■ Activity ■
Print nothing beyond the line with "还将删除动画的事件处理程序。": every line from the beginning of the data up to it, that line included, and no pictures.

**** Entries shown ****

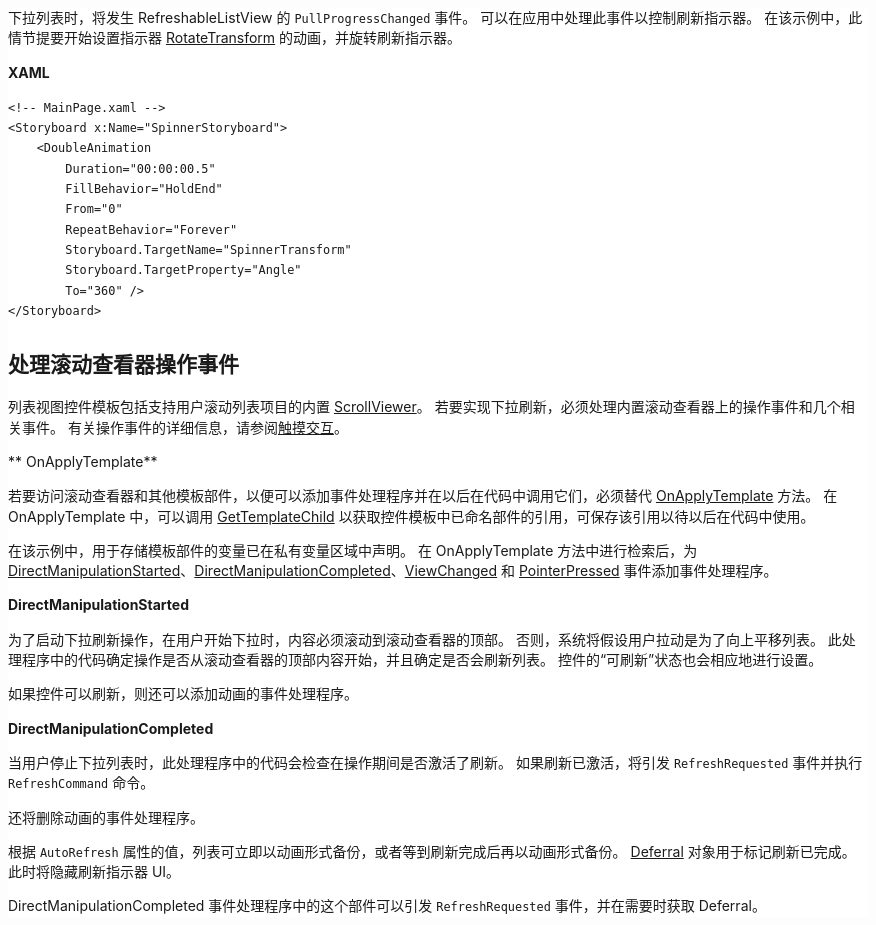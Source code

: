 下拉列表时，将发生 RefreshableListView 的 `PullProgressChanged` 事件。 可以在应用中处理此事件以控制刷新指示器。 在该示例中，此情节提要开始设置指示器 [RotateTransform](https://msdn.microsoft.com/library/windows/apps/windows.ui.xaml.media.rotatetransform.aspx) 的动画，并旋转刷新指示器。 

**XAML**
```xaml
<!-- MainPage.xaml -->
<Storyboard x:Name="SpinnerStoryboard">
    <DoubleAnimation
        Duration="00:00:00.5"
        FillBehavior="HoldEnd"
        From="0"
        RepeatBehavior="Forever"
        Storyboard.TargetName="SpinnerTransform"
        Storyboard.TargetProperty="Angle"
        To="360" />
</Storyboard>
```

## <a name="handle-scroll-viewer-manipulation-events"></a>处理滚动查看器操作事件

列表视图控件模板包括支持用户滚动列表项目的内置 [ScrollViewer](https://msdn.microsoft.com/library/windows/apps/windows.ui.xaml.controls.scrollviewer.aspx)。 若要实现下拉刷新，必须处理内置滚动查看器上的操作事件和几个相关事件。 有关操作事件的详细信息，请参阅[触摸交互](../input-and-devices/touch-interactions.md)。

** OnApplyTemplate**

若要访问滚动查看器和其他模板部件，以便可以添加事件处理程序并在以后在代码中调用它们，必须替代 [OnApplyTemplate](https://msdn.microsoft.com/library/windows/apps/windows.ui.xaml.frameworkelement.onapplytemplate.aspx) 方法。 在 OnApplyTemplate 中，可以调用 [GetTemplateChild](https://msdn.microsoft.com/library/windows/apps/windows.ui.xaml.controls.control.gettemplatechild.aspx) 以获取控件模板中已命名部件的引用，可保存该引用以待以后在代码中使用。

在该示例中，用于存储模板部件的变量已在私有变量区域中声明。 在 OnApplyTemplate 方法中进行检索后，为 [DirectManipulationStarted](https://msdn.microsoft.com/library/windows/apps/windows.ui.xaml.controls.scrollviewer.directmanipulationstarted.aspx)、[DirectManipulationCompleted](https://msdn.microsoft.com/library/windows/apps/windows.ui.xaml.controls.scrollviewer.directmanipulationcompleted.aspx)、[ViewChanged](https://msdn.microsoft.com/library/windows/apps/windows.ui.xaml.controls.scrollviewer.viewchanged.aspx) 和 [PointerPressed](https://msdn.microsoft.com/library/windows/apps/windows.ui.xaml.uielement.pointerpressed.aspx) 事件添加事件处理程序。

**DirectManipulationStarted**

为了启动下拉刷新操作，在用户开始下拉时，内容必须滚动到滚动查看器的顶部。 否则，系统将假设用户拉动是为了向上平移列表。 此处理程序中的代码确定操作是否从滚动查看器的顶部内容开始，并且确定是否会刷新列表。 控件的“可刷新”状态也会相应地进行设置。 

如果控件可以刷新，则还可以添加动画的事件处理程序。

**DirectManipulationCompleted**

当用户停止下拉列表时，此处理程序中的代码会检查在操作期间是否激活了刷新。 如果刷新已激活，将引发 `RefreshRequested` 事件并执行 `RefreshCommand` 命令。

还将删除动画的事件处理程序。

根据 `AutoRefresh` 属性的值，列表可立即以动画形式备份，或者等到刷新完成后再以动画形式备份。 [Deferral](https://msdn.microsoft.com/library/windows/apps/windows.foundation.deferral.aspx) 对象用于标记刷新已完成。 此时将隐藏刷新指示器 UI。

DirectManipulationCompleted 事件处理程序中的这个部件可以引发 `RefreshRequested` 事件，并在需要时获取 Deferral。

****

■ Task response ■
Source code

: 下拉列表时，将发生 RefreshableListView 的 `PullProgressChanged` 事件。 可以在应用中处理此事件以控制刷新指示器。 在该示例中，此情节提要开始设置指示器 [RotateTransform](https://msdn.microsoft.com/library/windows/apps/windows.ui.xaml.media.rotatetransform.aspx) 的动画，并旋转刷新指示器。 

**XAML**
```xaml
<!-- MainPage.xaml -->
<Storyboard x:Name="SpinnerStoryboard">
    <DoubleAnimation
        Duration="00:00:00.5"
        FillBehavior="HoldEnd"
        From="0"
        RepeatBehavior="Forever"
        Storyboard.TargetName="SpinnerTransform"
        Storyboard.TargetProperty="Angle"
        To="360" />
</Storyboard>
```

## <a name="handle-scroll-viewer-manipulation-events"></a>处理滚动查看器操作事件

列表视图控件模板包括支持用户滚动列表项目的内置 [ScrollViewer](https://msdn.microsoft.com/library/windows/apps/windows.ui.xaml.controls.scrollviewer.aspx)。 若要实现下拉刷新，必须处理内置滚动查看器上的操作事件和几个相关事件。 有关操作事件的详细信息，请参阅[触摸交互](../input-and-devices/touch-interactions.md)。

** OnApplyTemplate**

若要访问滚动查看器和其他模板部件，以便可以添加事件处理程序并在以后在代码中调用它们，必须替代 [OnApplyTemplate](https://msdn.microsoft.com/library/windows/apps/windows.ui.xaml.frameworkelement.onapplytemplate.aspx) 方法。 在 OnApplyTemplate 中，可以调用 [GetTemplateChild](https://msdn.microsoft.com/library/windows/apps/windows.ui.xaml.controls.control.gettemplatechild.aspx) 以获取控件模板中已命名部件的引用，可保存该引用以待以后在代码中使用。

在该示例中，用于存储模板部件的变量已在私有变量区域中声明。 在 OnApplyTemplate 方法中进行检索后，为 [DirectManipulationStarted](https://msdn.microsoft.com/library/windows/apps/windows.ui.xaml.controls.scrollviewer.directmanipulationstarted.aspx)、[DirectManipulationCompleted](https://msdn.microsoft.com/library/windows/apps/windows.ui.xaml.controls.scrollviewer.directmanipulationcompleted.aspx)、[ViewChanged](https://msdn.microsoft.com/library/windows/apps/windows.ui.xaml.controls.scrollviewer.viewchanged.aspx) 和 [PointerPressed](https://msdn.microsoft.com/library/windows/apps/windows.ui.xaml.uielement.pointerpressed.aspx) 事件添加事件处理程序。

**DirectManipulationStarted**

为了启动下拉刷新操作，在用户开始下拉时，内容必须滚动到滚动查看器的顶部。 否则，系统将假设用户拉动是为了向上平移列表。 此处理程序中的代码确定操作是否从滚动查看器的顶部内容开始，并且确定是否会刷新列表。 控件的“可刷新”状态也会相应地进行设置。 

如果控件可以刷新，则还可以添加动画的事件处理程序。

**DirectManipulationCompleted**

当用户停止下拉列表时，此处理程序中的代码会检查在操作期间是否激活了刷新。 如果刷新已激活，将引发 `RefreshRequested` 事件并执行 `RefreshCommand` 命令。

还将删除动画的事件处理程序。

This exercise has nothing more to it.